These gaps were the first building blocks of YDF. So, what does comprehensive planning actually look like in practice?
The Family Office Approach to High Net Worth Financial Planning
Barse’s background as a former insider, where he consulted and taught leading wealth management firms, framed his approach to founding YDF.
“I spent 10 years meeting with different private wealth teams around the country to advise them on a number of things, but largely how to incorporate institutional alternative Investments for their high-net-worth and ultra-high-net-worth clients…”
After those experiences, Barse felt an immense obligation to help clients bridge the significant gaps that he often saw left behind, even by the largest award-winning wealth management firms.
YDF is not a family office; however, Barse modeled the private wealth management firm after family office principles, including comprehensive coordination, independence from product sales, and sophisticated multigenerational planning.
With that model in mind, the firm was founded with a simple mission: to be authentic, transparent, and deliver maximum value to the lives of those we serve.
This approach isn’t for everyone. Here’s who benefits most from comprehensive financial planning.
Who Needs Advanced High Net Worth Financial Planning?
The Underserved Cohort: $2 Million to $25 Million
According to Barse, investors with $2 million to $25 million in investable assets are the most underserved cohort in wealth management because their planning needs have outgrown the expertise available from their retail financial advisor.
“That’s a big range, but the reason for that is so much of the wealth management industry focuses on the so-called retail Millionaire-Next-Door, and there are certain planning requirements that they have.”
Further, investors with assets under management (AUM) of less than $25 million do not meet the minimum asset requirements of most family offices and trust companies.
‘Fiduciary’ vs. Financial Advisor
Not all financial advisors are the same. Many “financial advisors” are actually relationship managers whose home office manages your portfolio, not the financial advisor. Here’s how it works: you find a “financial advisor” you like, move your assets to the firm, and then the “financial advisor” (relationship manager) puts your investments into portfolios managed by the home office. You, and all other clients of that firm who have your risk score and investment objective, get the same portfolio.

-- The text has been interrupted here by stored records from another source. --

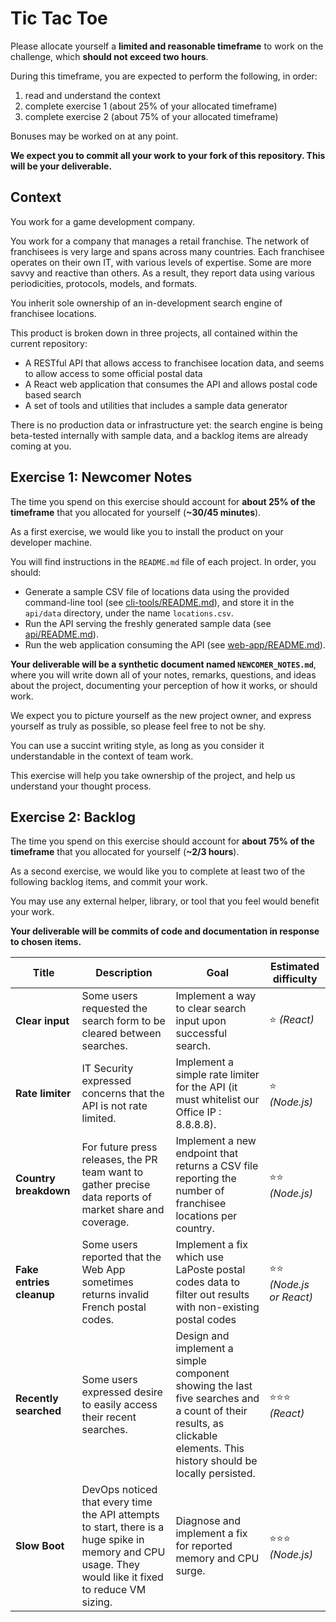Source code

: # Tic Tac Toe

Please allocate yourself a **limited and reasonable timeframe** to work on the challenge, which **should not exceed two hours**.

During this timeframe, you are expected to perform the following, in order:

1. read and understand the context
2. complete exercise 1 (about 25% of your allocated timeframe)
3. complete exercise 2 (about 75% of your allocated timeframe)

Bonuses may be worked on at any point.

**We expect you to commit all your work to your fork of this repository. This will be your deliverable.**

## Context

You work for a game development company.



You work for a company that manages a retail franchise. The network of franchisees is very large and spans across many countries. Each franchisee operates on their own IT, with various levels of expertise. Some are more savvy and reactive than others. As a result, they report data using various periodicities, protocols, models, and formats.

You inherit sole ownership of an in-development search engine of franchisee locations.

This product is broken down in three projects, all contained within the current repository:

- A RESTful API that allows access to franchisee location data, and seems to allow access to some official postal data
- A React web application that consumes the API and allows postal code based search
- A set of tools and utilities that includes a sample data generator

There is no production data or infrastructure yet: the search engine is being beta-tested internally with sample data, and a backlog items are already coming at you.

## Exercise 1: Newcomer Notes

The time you spend on this exercise should account for **about 25% of the timeframe** that you allocated for yourself (**~30/45 minutes**).

As a first exercise, we would like you to install the product on your developer machine.

You will find instructions in the `README.md` file of each project. In order, you should:

- Generate a sample CSV file of locations data using the provided command-line tool (see [cli-tools/README.md](cli-tools/README.md)), and store it in the `api/data` directory, under the name `locations.csv`.
- Run the API serving the freshly generated sample data (see [api/README.md](api/README.md)).
- Run the web application consuming the API (see [web-app/README.md](web-app/README.md)).

**Your deliverable will be a synthetic document named `NEWCOMER_NOTES.md`**, where you will write down all of your notes, remarks, questions, and ideas about the project, documenting your perception of how it works, or should work.

We expect you to picture yourself as the new project owner, and express yourself as truly as possible, so please feel free to not be shy.

You can use a succint writing style, as long as you consider it understandable in the context of team work.

This exercise will help you take ownership of the project, and help us understand your thought process.

## Exercise 2: Backlog

The time you spend on this exercise should account for **about 75% of the timeframe** that you allocated for yourself (**~2/3 hours**).

As a second exercise, we would like you to complete at least two of the following backlog items, and commit your work.

You may use any external helper, library, or tool that you feel would benefit your work.

**Your deliverable will be commits of code and documentation in response to chosen items.**

Title | Description | Goal | Estimated difficulty
--- | --- | --- | ---
**Clear input** | Some users requested the search form to be cleared between searches. | Implement a way to clear search input upon successful search. | ⭐️ _(React)_
**Rate limiter** | IT Security expressed concerns that the API is not rate limited. | Implement a simple rate limiter for the API (it must whitelist our Office IP : 8.8.8.8). | ⭐️ _(Node.js)_
**Country breakdown** | For future press releases, the PR team want to gather precise data reports of market share and coverage. | Implement a new endpoint that returns a CSV file reporting the number of franchisee locations per country. | ⭐️⭐️ _(Node.js)_
**Fake entries cleanup** | Some users reported that the Web App sometimes returns invalid French postal codes. | Implement a fix which use LaPoste postal codes data to filter out results with non-existing postal codes | ⭐️⭐️ _(Node.js or React)_
**Recently searched** | Some users expressed desire to easily access their recent searches. | Design and implement a simple component showing the last five searches and a count of their results, as clickable elements. This history should be locally persisted. | ⭐️⭐️⭐️ _(React)_
**Slow Boot** | DevOps noticed that every time the API attempts to start, there is a huge spike in memory and CPU usage. They would like it fixed to reduce VM sizing. | Diagnose and implement a fix for reported memory and CPU surge. | ⭐️⭐️⭐️ _(Node.js)_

On the surface, it might not seem like a big deal, but if your portfolios aren’t managed uniquely to your tax return profile, you may be paying way too much in capital gains taxes.
Further, a financial advisor who claims to have your best interest in mind may not be held to the same legal and ethical standards as a fiduciary financial advisor.
The word ‘fiduciary’ means that the financial advisor is legally required to do what is in your best interest at all times. Fiduciary financial advisors have a duty of loyalty, a duty of care, and must be transparent. This is in contrast to the “suitability standard” that exists in wealth management, which means that a non-fiduciary financial advisor can make recommendations that are suitable, but not necessarily in your best interest.
“I wanted to present to our clients and the public that we, without question, 100% of the time are going to do what is in that client’s best interest, not only as it relates to the products within the portfolio but also as it relates to the strategies that we would introduce.”
Full circle, YDF steps in alongside the client and operates as the bridge between the siloed professionals in the wealth management and financial planning process.
How Your Dedicated Fiduciary® Operates
YDF fulfills the duties of loyalty, care, and transparency to our clients in the following ways:
- Centralize everything: All accounts, documents, and professionals are all in one dashboard, literally at your fingertips, including outside assets, business holdings, and real estate.
- Enable collaboration: We seamlessly coordinate all planning with your CPA, estate planning attorney, insurance agents, mortgage lender, realtor, etc., as your in-house financial steward.
- Implement advanced strategies: From tax bracket management to Roth conversions to multigenerational wealth transfer, we present all strategies to you and implement those that bring the most value to your estate.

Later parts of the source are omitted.